If over-the-counter treatments don't work, you may need prescription-strength antifungal medications — such as a lotion, cream or ointment that you apply to the affected skin. If your infection is particularly severe or extensive, your doctor might prescribe antifungal pills.
Lifestyle and home remedies
For a mild case of ringworm, try these self-care tips.
Keep the affected area clean and dry.
Apply an over-the-counter antifungal lotion, cream or ointment such as clotrimazole (Lotrimin AF) or terbinafine (Lamisil AT) as directed on the packaging.
Preparing for an appointment
Your family doctor or a skin specialist (dermatologist) can diagnose ringworm of the body. Here are some tips to help you get ready for your appointment.
What you can do
Your time with your doctor is limited, so preparing a list of questions helps you make the most of your appointment. List your questions from most important to least important in case time runs out. For ringworm, some basic questions to ask your doctor include:
What might be causing the signs and symptoms?
Are tests needed to confirm the diagnosis?
What is the best treatment?
Is this condition temporary or chronic?
Is there a generic alternative to the medicine you're prescribing?

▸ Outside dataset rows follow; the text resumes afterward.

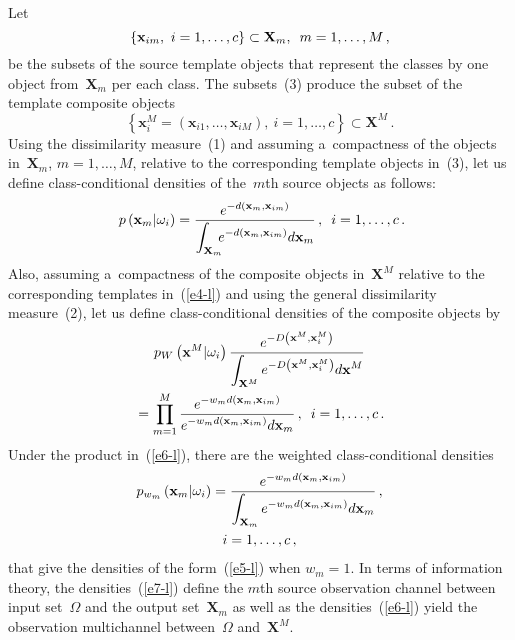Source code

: \begin{multicols}{2}
Let
\begin{equation}
\left\{\mathbf{x}_{im},\ i=1,\ldots ,c \right\} \subset \mathbf{X}_m,\enskip 
m=1,\ldots ,M\,,
\label{e3-l}
\end{equation}
be the subsets of the source template objects that represent the classes by one 
object from~$\mathbf{X}_m$ per each class. The subsets~(3) produce the subset 
of the template composite objects 
\begin{equation}
\left\{ \mathbf{x}_i^M=\left( \mathbf{x}_{i1},\ldots , \mathbf{x}_{iM}\right),\ 
i=1,\ldots ,c\right\} \subset \mathbf{X}^M\,.
\label{e4-l}
\end{equation}
Using the dissimilarity measure~(1) and assuming a~compactness of the objects 
in~$\mathbf{X}_m$, $m=1,\ldots , M$, relative to the corresponding template 
objects in~(3), let us define class-conditional densities of the~$m$th source objects 
as follows:
\begin{equation}
p\left(\mathbf{x}_m\vert \omega_i\right) =\displaystyle\frac{\displaystyle e^{-d(\mathbf{x}_m, 
\mathbf{x}_{im})}\mathstrut}{\displaystyle \int\nolimits_{\mathbf{X}_m}\!\!\! e^{-d(\mathbf{x}_m, 
\mathbf{x}_{im})}d\mathbf{x}_m\mathstrut}\,,\enskip i=1, \ldots , c\,.\!\!
\label{e5-l}
\end{equation}
Also, assuming a~compactness of the composite objects in~$\mathbf{X}^M$ 
relative to the corresponding templates in~(\ref{e4-l}) and using the general 
dissimilarity measure~(2), let us define class-conditional densities of the composite 
objects by
\begin{multline}
p_W\left(\mathbf{x}^M\vert \omega_i\right) \displaystyle\frac{\displaystyle e^{-D\left(\mathbf{x}^M, 
\mathbf{x}_i^M\right)}\mathstrut}{\displaystyle \int\nolimits_{\mathbf{X}^M} e^{-D\left(\mathbf{x}^M, 
\mathbf{x}_i^M\right)} d\mathbf{x}^M\mathstrut}\\
{} = \prod\limits^M_{m=1} \displaystyle\frac{\displaystyle e^{-w_m 
d(\mathbf{x}_m, \mathbf{x}_{im})}\mathstrut}{\displaystyle e^{-w_m d(\mathbf{x}_m, 
\mathbf{x}_{im})} d\mathbf{x}_m\mathstrut}\,,\enskip i=1,\ldots , c\,.
\label{e6-l}
\end{multline}
Under the product in~(\ref{e6-l}), there are the weighted class-conditional 
densities 
\begin{multline}
p_{w_m}\left(\mathbf{x}_m\vert \omega_i\right) =\displaystyle\frac{\displaystyle e^{-w_m d(\mathbf{x}_m, 
\mathbf{x}_{im})}\mathstrut}{\displaystyle \int\nolimits_{\mathbf{X}_m} e^{-w_m d(\mathbf{x}_m, 
\mathbf{x}_{im})} d\mathbf{x}_m\mathstrut}\,,\\
 i=1,\ldots ,c\,,
\label{e7-l}
\end{multline}
that give the densities of the form~(\ref{e5-l}) when $w_m=1$. In terms of 
information theory,  the densities~(\ref{e7-l}) define the $m$th source observation 
channel between input set~$\Omega$ and the output set~$\mathbf{X}_m$ as well 
as the  densities~(\ref{e6-l}) yield the observation multichannel 
between~$\Omega$ and~$\mathbf{X}^M$.


\end{multicols}
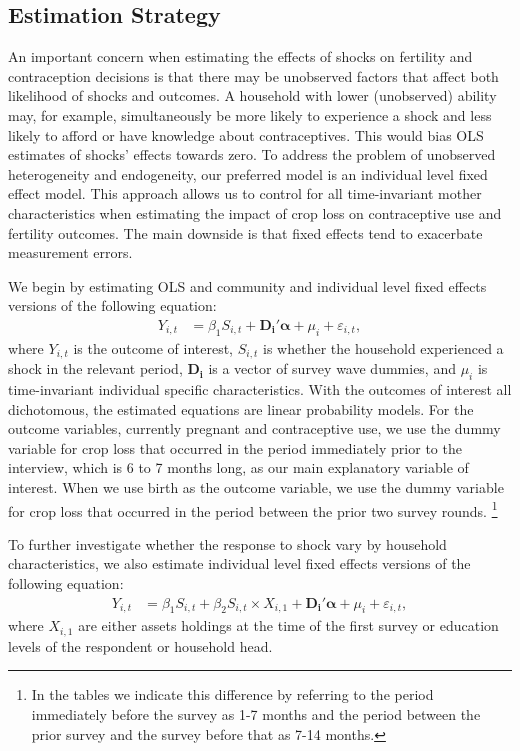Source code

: \documentclass[letterpaper,12pt]{article}
\begin{document}
\subsection{Estimation Strategy}

An important concern when estimating
the effects of shocks on fertility and contraception decisions 
is that there may be unobserved factors that affect both likelihood of 
shocks and outcomes.
A household with lower (unobserved) ability may, for example, simultaneously be more 
likely to experience a shock and less likely to afford or have knowledge about 
contraceptives.
This would bias OLS estimates of shocks' effects towards zero.
To address the problem of unobserved heterogeneity and endogeneity, our
preferred model is an individual level fixed effect model. 
This approach allows us to control for all time-invariant mother characteristics when 
estimating the impact of crop loss on contraceptive use and fertility outcomes.
The main downside is that fixed effects tend to exacerbate measurement errors.

We begin by estimating OLS and community and individual level fixed effects 
versions of the following equation:
\begin{align}
Y_{i,t} &=  \beta_1 S_{i,t}  +\boldsymbol{D_{i}}'\boldsymbol{\alpha} 
+ \mu_i + \varepsilon_{i,t},   \label{eq:fixed_effects} 
\end{align}
where $Y_{i,t}$ is the outcome of interest,  
$S_{i,t}$ is whether the household experienced a shock in the relevant period,
$\boldsymbol{D_{i}}$ is a vector of survey wave dummies, 
and $\mu_i$ is time-invariant individual specific characteristics.
With the outcomes of interest all dichotomous, the estimated equations 
are linear probability models. 
For the outcome variables, currently pregnant and contraceptive use, we use 
the dummy variable for crop loss that occurred in the period immediately 
prior to the interview, which is 6 to 7 months long, as our main explanatory 
variable of interest. 
When we use birth as the outcome variable, 
we use the dummy variable for crop loss that occurred in the period between 
the prior two survey rounds.%
\footnote{
In the tables we indicate this difference by referring to the period 
immediately before the survey as 1-7 months and the period between the
prior survey and the survey before that as 7-14 months.
}

To further investigate whether the response to shock vary by household
characteristics, we also estimate individual level fixed effects versions 
of the following equation:
\begin{align}
Y_{i,t} &=  \beta_1 S_{i,t}  +  \beta_2 S_{i,t} \times X_{i,1} +
\boldsymbol{D_{i}}'\boldsymbol{\alpha} + \mu_i + \varepsilon_{i,t},   
\label{eq:fixed_effects} 
\end{align}
where $X_{i,1}$ are either assets holdings at the time of the first
survey or education levels of the respondent or household head.
\end{document}
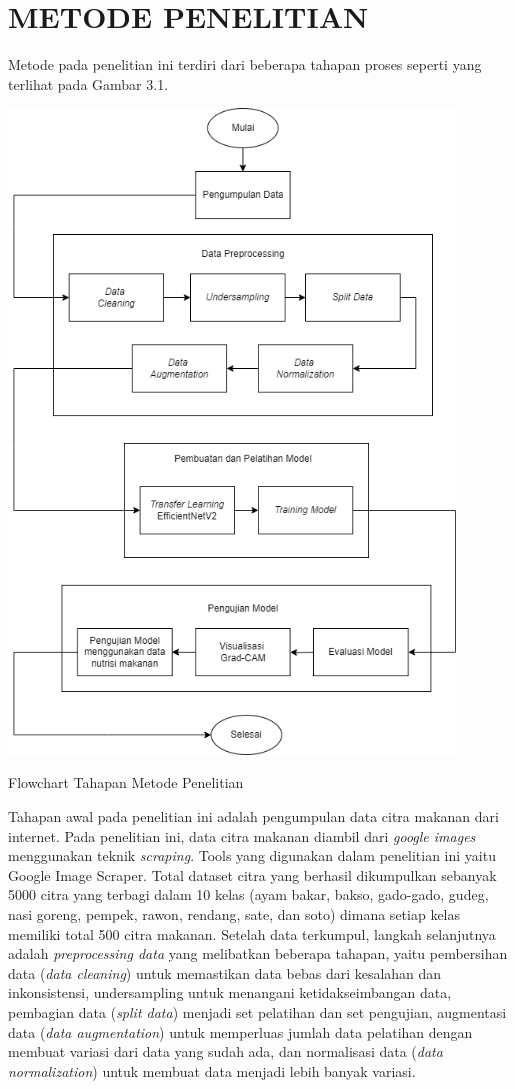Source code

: \chapter{METODE PENELITIAN}

Metode pada penelitian ini terdiri dari beberapa tahapan proses seperti yang terlihat pada Gambar 3.1.
\begin{afigure}
    \includegraphics[height=0.74\textheight, width=0.9\textwidth, center]{images/flowchart.png}
    \caption{Flowchart Tahapan Metode Penelitian}
    \label{fig:flowchart-metode}
\end{afigure}

Tahapan awal pada penelitian ini adalah pengumpulan data citra makanan dari internet. Pada penelitian ini, data citra makanan diambil dari \textit{google images} menggunakan teknik \textit{scraping}. Tools yang digunakan dalam penelitian ini yaitu Google Image Scraper. Total dataset citra yang berhasil dikumpulkan sebanyak 5000 citra yang terbagi dalam 10 kelas (ayam bakar, bakso, gado-gado, gudeg, nasi goreng, pempek, rawon, rendang, sate, dan soto) dimana setiap kelas memiliki total 500 citra makanan. Setelah data terkumpul, langkah selanjutnya adalah \textit{preprocessing data} yang melibatkan beberapa tahapan, yaitu pembersihan data (\textit{data cleaning}) untuk memastikan data bebas dari kesalahan dan inkonsistensi, undersampling untuk menangani ketidakseimbangan data, pembagian data (\textit{split data}) menjadi set pelatihan dan set pengujian, augmentasi data (\textit{data augmentation}) untuk memperluas jumlah data pelatihan dengan membuat variasi dari data yang sudah ada, dan normalisasi data (\textit{data normalization}) untuk membuat data menjadi lebih banyak variasi.

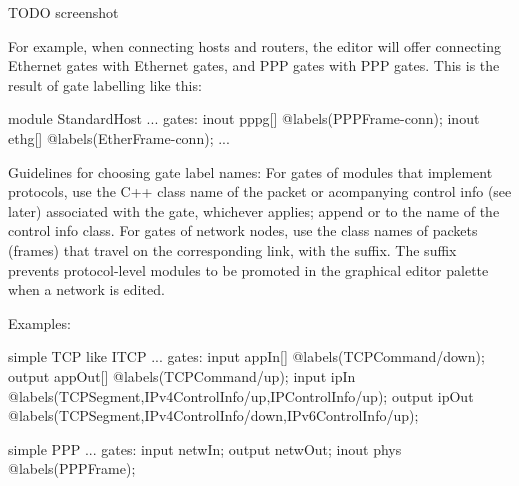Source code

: \ifdraft TODO
screenshot
\fi

For example, when connecting hosts and routers, the editor will offer connecting
Ethernet gates with Ethernet gates, and PPP gates with PPP gates. This is the
result of gate labelling like this:

\begin{ned}
module StandardHost
{
    ...
    gates:
        inout pppg[] @labels(PPPFrame-conn);
        inout ethg[] @labels(EtherFrame-conn);
    ...
}
\end{ned}

Guidelines for choosing gate label names: For gates of modules that
implement protocols, use the C++ class name of the packet or acompanying
control info (see later) associated with the gate, whichever applies;
append  or  to the name of the control info class. For
gates of network nodes, use the class names of packets (frames) that travel
on the corresponding link, with the  suffix. The suffix prevents
protocol-level modules to be promoted in the graphical editor palette when
a network is edited.

Examples:

\begin{ned}
simple TCP like ITCP
{
    ...
    gates:
        input appIn[] @labels(TCPCommand/down);
        output appOut[] @labels(TCPCommand/up);
        input ipIn @labels(TCPSegment,IPv4ControlInfo/up,IPControlInfo/up);
        output ipOut @labels(TCPSegment,IPv4ControlInfo/down,IPv6ControlInfo/up);
}
\end{ned}


\begin{ned}
simple PPP
{
    ...
    gates:
        input netwIn;
        output netwOut;
        inout phys @labels(PPPFrame);
}
\end{ned}


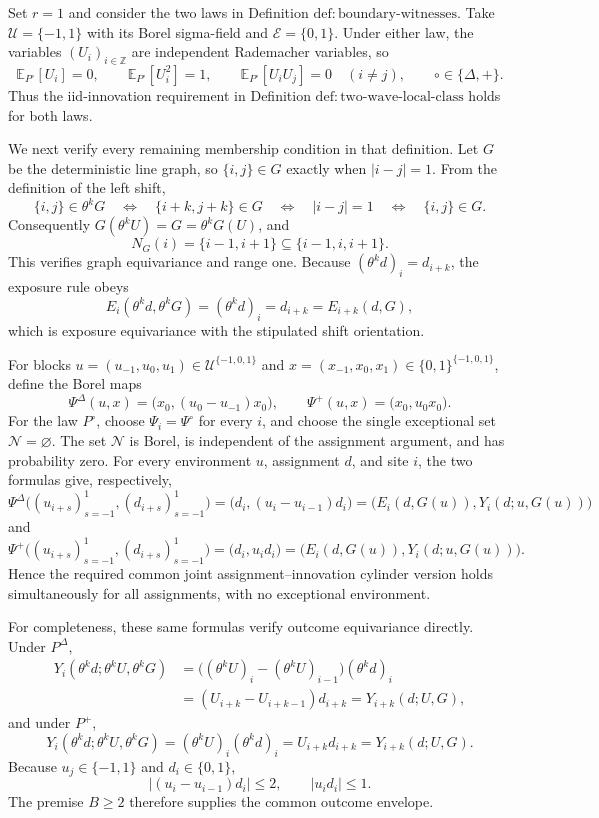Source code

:Set \(r=1\) and consider the two laws in Definition \(\mathrm{def{:}boundary\text{-}witnesses}\).  Take \(\mathcal U=\{-1,1\}\) with its Borel sigma-field and \(\mathcal E=\{0,1\}\).  Under either law, the variables \((U_i)_{i\in\mathbb Z}\) are independent Rademacher variables, so
\[
 \mathbb E_{P^{\circ}}[U_i]=0,
 \qquad
 \mathbb E_{P^{\circ}}[U_i^2]=1,
 \qquad
 \mathbb E_{P^{\circ}}[U_iU_j]=0\quad(i\ne j),
 \qquad \circ\in\{\Delta,+\}.
\]
Thus the iid-innovation requirement in Definition \(\mathrm{def{:}two\text{-}wave\text{-}local\text{-}class}\) holds for both laws.

We next verify every remaining membership condition in that definition.  Let \(G\) be the deterministic line graph, so \(\{i,j\}\in G\) exactly when \(|i-j|=1\).  From the definition of the left shift,
\[
 \{i,j\}\in\theta^kG
 \quad\Longleftrightarrow\quad
 \{i+k,j+k\}\in G
 \quad\Longleftrightarrow\quad
 |i-j|=1
 \quad\Longleftrightarrow\quad
 \{i,j\}\in G.
\]
Consequently \(G(\theta^kU)=G=\theta^kG(U)\), and
\[
 N_G(i)=\{i-1,i+1\}\subseteq\{i-1,i,i+1\}.
\]
This verifies graph equivariance and range one.  Because \((\theta^kd)_i=d_{i+k}\), the exposure rule obeys
\[
 E_i(\theta^kd,\theta^kG)=(\theta^kd)_i=d_{i+k}=E_{i+k}(d,G),
\]
which is exposure equivariance with the stipulated shift orientation.

For blocks \(u=(u_{-1},u_0,u_1)\in\mathcal U^{\{-1,0,1\}}\) and \(x=(x_{-1},x_0,x_1)\in\{0,1\}^{\{-1,0,1\}}\), define the Borel maps
\[
 \Psi^{\Delta}(u,x)=\bigl(x_0,(u_0-u_{-1})x_0\bigr),
 \qquad
 \Psi^{+}(u,x)=\bigl(x_0,u_0x_0\bigr).
\]
For the law \(P^{\circ}\), choose \(\Psi_i=\Psi^{\circ}\) for every \(i\), and choose the single exceptional set \(\mathcal N=\varnothing\).  The set \(\mathcal N\) is Borel, is independent of the assignment argument, and has probability zero.  For every environment \(u\), assignment \(d\), and site \(i\), the two formulas give, respectively,
\[
 \Psi^{\Delta}\bigl((u_{i+s})_{s=-1}^{1},(d_{i+s})_{s=-1}^{1}\bigr)
 =\bigl(d_i,(u_i-u_{i-1})d_i\bigr)
 =\bigl(E_i(d,G(u)),Y_i(d;u,G(u))\bigr)
\]
and
\[
 \Psi^{+}\bigl((u_{i+s})_{s=-1}^{1},(d_{i+s})_{s=-1}^{1}\bigr)
 =\bigl(d_i,u_id_i\bigr)
 =\bigl(E_i(d,G(u)),Y_i(d;u,G(u))\bigr).
\]
Hence the required common joint assignment--innovation cylinder version holds simultaneously for all assignments, with no exceptional environment.

For completeness, these same formulas verify outcome equivariance directly.  Under \(P^{\Delta}\),
\[
\begin{aligned}
 Y_i(\theta^kd;\theta^kU,\theta^kG)
 &=\bigl((\theta^kU)_i-(\theta^kU)_{i-1}\bigr)(\theta^kd)_i\\
 &=(U_{i+k}-U_{i+k-1})d_{i+k}
 =Y_{i+k}(d;U,G),
\end{aligned}
\]
and under \(P^+\),
\[
 Y_i(\theta^kd;\theta^kU,\theta^kG)
 = (\theta^kU)_i(\theta^kd)_i
 = U_{i+k}d_{i+k}
 =Y_{i+k}(d;U,G).
\]
Because \(u_j\in\{-1,1\}\) and \(d_i\in\{0,1\}\),
\[
 |(u_i-u_{i-1})d_i|\le2,
 \qquad
 |u_id_i|\le1.
\]
The premise \(B\ge2\) therefore supplies the common outcome envelope.

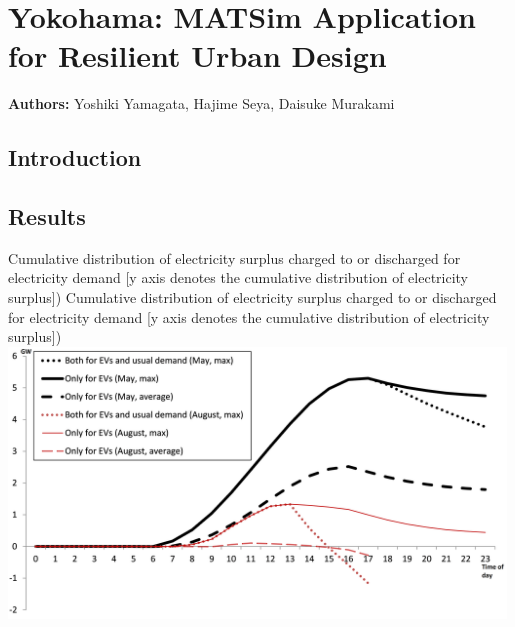 \chapter{Yokohama: MATSim Application for Resilient Urban Design}
\label{ch:yokohama}
\hfill \textbf{Authors:} Yoshiki Yamagata, Hajime Seya, Daisuke Murakami

\section{Introduction}

\section{Results}


\createfigure%
{Cumulative distribution of electricity surplus charged to or discharged for electricity demand [y axis denotes the cumulative distribution of electricity surplus])}%
{Cumulative distribution of electricity surplus charged to or discharged for electricity demand [y axis denotes the cumulative distribution of electricity surplus])}%
{\label{fig:yokohama_fig1}}%
{\includegraphics[width=0.99\textwidth, angle=0]{./scenarios/figures/yokohama_fig1.png}}%
{}


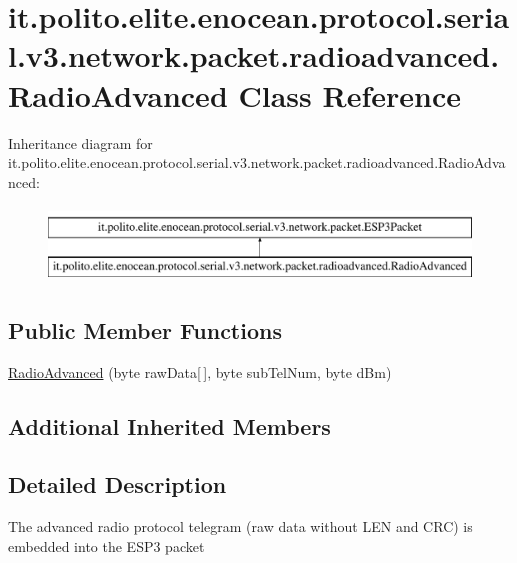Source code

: \hypertarget{classit_1_1polito_1_1elite_1_1enocean_1_1protocol_1_1serial_1_1v3_1_1network_1_1packet_1_1radioadvanced_1_1_radio_advanced}{}\section{it.\+polito.\+elite.\+enocean.\+protocol.\+serial.\+v3.\+network.\+packet.\+radioadvanced.\+Radio\+Advanced Class Reference}
\label{classit_1_1polito_1_1elite_1_1enocean_1_1protocol_1_1serial_1_1v3_1_1network_1_1packet_1_1radioadvanced_1_1_radio_advanced}
Inheritance diagram for it.\+polito.\+elite.\+enocean.\+protocol.\+serial.\+v3.\+network.\+packet.\+radioadvanced.\+Radio\+Advanced\+:\begin{figure}[H]
\begin{center}
\leavevmode
\includegraphics[height=2.000000cm]{classit_1_1polito_1_1elite_1_1enocean_1_1protocol_1_1serial_1_1v3_1_1network_1_1packet_1_1radioadvanced_1_1_radio_advanced}
\end{center}
\end{figure}
\subsection*{Public Member Functions}
\begin{DoxyCompactItemize}
\item 
\hyperlink{classit_1_1polito_1_1elite_1_1enocean_1_1protocol_1_1serial_1_1v3_1_1network_1_1packet_1_1radioadvanced_1_1_radio_advanced_a3b14ce73b1c274e99f738383c2462112}{Radio\+Advanced} (byte raw\+Data\mbox{[}$\,$\mbox{]}, byte sub\+Tel\+Num, byte d\+Bm)
\end{DoxyCompactItemize}
\subsection*{Additional Inherited Members}


\subsection{Detailed Description}
The advanced radio protocol telegram (raw data without L\+EN and C\+RC) is embedded into the E\+S\+P3 packet

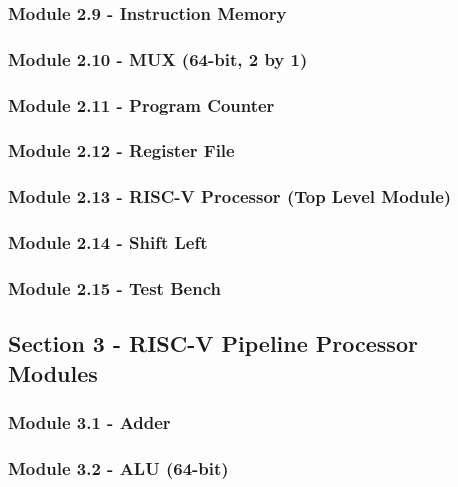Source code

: \documentclass[12pt]{article}
\begin{document}
\subsubsection*{\large Module 2.9 - Instruction Memory}
\label{imem}

\subsubsection*{\large Module 2.10 - MUX (64-bit, 2 by 1)}

\subsubsection*{\large Module 2.11 - Program Counter}

\subsubsection*{\large Module 2.12 - Register File}

\subsubsection*{\large Module 2.13 - RISC-V Processor (Top Level Module)}

\subsubsection*{\large Module 2.14 - Shift Left}

\subsubsection*{\large Module 2.15 - Test Bench}

\subsection*{\Large Section 3 - RISC-V Pipeline Processor Modules}
\subsubsection*{\large Module 3.1 - Adder}

\subsubsection*{\large Module 3.2 - ALU (64-bit)}

\end{document}
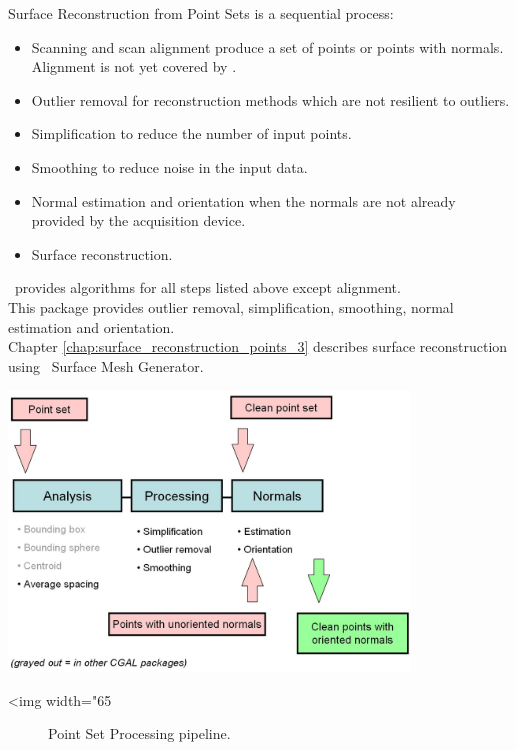 Surface Reconstruction from Point Sets is a sequential process:

\begin{itemize}
\item Scanning and scan alignment produce a set of points
      or points with normals. Alignment is not yet
      covered by \cgal.
\item Outlier removal for reconstruction methods which
      are not resilient to outliers.
\item Simplification to reduce the number of input points.
\item Smoothing to reduce noise in the input data.
\item Normal estimation and orientation when the normals
      are not already provided by the acquisition device.
\item Surface reconstruction.
\end{itemize}

\cgal\ provides algorithms for all steps listed above except alignment.\\
This package provides outlier removal, simplification, smoothing,
normal estimation and orientation.\\
Chapter  \ref{chap:surface_reconstruction_points_3}
describes surface reconstruction using \cgal\ Surface Mesh Generator.

\begin{center}
    \label{Point_set_processing_3-fig-pipeline}
    \begin{ccTexOnly}
        \includegraphics[width=0.8\textwidth]{Point_set_processing_3/pipeline} %
    \end{ccTexOnly}
    \begin{ccHtmlOnly}
        <img width="65%
    \end{ccHtmlOnly}
    \begin{figure}[h]
        \caption{Point Set Processing pipeline.}
    \end{figure}
\end{center}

Can I wait to see if the condition goes away on its own?
What can I do to prevent the infection from spreading?
What skin care routines do you recommend while the condition heals?
What to expect from your doctor
Your doctor is likely to ask you a number of questions, such as:
When did you first notice your symptoms?
What did the rash look like when it first started?
Have you had this type of rash in the past?
Does a pet or family member already have ringworm?
Is the rash painful or itchy?
Have you used any medications on it already? If so, what?